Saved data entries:

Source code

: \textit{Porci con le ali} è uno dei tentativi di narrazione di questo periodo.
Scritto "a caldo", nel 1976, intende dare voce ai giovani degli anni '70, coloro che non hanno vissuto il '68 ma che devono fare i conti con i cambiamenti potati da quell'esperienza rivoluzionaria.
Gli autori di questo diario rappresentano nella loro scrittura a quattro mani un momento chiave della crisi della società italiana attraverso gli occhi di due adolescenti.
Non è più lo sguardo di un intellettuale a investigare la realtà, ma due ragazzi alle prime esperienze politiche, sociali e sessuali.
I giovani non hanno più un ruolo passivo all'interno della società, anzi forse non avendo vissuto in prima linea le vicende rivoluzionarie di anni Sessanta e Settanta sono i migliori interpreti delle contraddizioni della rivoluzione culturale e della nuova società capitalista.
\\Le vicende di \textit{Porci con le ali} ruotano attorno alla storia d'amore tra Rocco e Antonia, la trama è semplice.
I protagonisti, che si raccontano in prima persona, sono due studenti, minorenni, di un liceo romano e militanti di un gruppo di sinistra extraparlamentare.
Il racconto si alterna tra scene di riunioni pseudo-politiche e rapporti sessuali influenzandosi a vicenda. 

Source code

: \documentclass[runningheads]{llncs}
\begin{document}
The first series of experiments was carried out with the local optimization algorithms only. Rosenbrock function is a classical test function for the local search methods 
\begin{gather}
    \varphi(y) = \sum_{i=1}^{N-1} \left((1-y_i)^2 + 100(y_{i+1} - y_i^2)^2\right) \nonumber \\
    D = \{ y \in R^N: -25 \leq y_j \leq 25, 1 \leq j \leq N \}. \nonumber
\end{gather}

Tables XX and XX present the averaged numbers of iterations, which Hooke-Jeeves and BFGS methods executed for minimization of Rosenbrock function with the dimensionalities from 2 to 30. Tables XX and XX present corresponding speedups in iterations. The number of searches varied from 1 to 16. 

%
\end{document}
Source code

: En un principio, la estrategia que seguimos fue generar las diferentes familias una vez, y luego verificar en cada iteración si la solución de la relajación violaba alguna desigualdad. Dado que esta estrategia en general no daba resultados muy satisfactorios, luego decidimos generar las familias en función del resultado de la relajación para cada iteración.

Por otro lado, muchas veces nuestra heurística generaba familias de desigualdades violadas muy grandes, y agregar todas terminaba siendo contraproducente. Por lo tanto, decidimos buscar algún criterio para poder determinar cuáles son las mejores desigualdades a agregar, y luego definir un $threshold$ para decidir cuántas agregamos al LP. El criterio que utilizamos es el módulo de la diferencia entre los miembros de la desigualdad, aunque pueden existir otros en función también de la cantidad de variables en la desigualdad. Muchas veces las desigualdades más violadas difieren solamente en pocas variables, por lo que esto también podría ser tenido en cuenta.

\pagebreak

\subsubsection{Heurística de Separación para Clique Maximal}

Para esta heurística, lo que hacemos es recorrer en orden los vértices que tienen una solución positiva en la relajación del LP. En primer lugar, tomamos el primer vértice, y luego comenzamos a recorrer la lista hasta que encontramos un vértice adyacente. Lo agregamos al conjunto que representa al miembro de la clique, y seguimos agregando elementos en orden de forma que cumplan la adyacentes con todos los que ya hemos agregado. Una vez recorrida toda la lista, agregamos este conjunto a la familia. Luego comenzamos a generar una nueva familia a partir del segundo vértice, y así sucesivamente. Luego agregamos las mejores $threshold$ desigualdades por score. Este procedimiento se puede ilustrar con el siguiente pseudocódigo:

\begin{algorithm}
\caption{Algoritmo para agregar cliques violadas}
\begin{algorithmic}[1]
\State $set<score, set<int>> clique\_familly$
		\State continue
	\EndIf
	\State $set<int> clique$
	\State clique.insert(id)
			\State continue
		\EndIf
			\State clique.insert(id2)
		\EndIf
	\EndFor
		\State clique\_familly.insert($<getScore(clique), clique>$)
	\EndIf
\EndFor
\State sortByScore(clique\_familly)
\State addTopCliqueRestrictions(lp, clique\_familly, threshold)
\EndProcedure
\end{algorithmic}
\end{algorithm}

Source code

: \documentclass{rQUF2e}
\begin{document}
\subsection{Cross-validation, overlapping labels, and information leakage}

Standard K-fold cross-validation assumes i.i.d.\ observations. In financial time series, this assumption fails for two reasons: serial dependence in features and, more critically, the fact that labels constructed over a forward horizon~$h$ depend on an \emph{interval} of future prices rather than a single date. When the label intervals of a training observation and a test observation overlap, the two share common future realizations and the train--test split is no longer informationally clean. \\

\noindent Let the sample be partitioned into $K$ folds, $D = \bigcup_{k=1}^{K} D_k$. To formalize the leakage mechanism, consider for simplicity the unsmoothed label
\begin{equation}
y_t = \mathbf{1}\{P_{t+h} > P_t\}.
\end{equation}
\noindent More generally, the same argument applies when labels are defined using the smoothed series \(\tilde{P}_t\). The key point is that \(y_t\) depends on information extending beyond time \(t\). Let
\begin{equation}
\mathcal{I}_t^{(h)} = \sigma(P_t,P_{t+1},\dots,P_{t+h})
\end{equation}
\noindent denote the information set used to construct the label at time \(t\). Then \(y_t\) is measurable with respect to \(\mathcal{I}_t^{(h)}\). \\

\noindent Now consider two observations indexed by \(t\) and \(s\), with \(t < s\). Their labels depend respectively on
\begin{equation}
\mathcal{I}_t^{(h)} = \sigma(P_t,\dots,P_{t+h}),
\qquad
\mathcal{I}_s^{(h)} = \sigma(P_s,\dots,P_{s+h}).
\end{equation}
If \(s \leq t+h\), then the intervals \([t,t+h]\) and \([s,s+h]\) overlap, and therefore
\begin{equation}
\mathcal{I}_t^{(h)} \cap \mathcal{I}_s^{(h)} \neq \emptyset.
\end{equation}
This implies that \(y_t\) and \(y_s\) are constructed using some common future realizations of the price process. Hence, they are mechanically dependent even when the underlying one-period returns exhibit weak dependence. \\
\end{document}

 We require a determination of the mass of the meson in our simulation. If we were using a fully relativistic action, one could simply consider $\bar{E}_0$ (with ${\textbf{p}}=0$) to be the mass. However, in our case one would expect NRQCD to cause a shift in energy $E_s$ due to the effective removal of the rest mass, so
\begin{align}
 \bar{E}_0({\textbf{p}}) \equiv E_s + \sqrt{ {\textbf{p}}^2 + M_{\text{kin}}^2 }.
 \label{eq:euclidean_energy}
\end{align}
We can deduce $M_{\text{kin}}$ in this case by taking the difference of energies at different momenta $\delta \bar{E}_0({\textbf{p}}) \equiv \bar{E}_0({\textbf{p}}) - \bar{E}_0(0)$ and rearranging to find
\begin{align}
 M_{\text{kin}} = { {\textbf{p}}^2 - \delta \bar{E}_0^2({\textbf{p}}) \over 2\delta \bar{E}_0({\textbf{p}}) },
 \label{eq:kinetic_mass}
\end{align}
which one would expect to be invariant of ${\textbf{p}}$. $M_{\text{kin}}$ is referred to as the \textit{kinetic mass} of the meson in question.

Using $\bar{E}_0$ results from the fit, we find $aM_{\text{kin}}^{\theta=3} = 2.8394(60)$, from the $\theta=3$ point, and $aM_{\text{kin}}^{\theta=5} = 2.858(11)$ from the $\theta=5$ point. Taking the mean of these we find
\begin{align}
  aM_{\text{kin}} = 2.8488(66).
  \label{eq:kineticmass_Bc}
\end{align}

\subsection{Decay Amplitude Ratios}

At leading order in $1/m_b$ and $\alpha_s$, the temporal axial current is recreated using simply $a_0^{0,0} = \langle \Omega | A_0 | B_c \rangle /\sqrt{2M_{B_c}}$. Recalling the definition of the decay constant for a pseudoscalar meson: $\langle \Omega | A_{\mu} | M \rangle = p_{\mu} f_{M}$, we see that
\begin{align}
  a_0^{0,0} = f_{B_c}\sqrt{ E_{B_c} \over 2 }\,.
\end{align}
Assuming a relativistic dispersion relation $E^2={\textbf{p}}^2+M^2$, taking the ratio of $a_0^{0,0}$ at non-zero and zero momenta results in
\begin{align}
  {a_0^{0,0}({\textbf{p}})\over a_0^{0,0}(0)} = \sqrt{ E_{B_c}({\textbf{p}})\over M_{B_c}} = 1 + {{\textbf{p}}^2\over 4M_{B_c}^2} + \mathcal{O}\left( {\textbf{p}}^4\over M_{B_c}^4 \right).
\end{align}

[GOAL OF THE EXERCISE] Filter the entries above and copy only the lines that hold "left".

[SOLUTION TO THIS TASK]
    \varphi(y) = \sum_{i=1}^{N-1} \left((1-y_i)^2 + 100(y_{i+1} - y_i^2)^2\right) \nonumber \\
  {a_0^{0,0}({\textbf{p}})\over a_0^{0,0}(0)} = \sqrt{ E_{B_c}({\textbf{p}})\over M_{B_c}} = 1 + {{\textbf{p}}^2\over 4M_{B_c}^2} + \mathcal{O}\left( {\textbf{p}}^4\over M_{B_c}^4 \right).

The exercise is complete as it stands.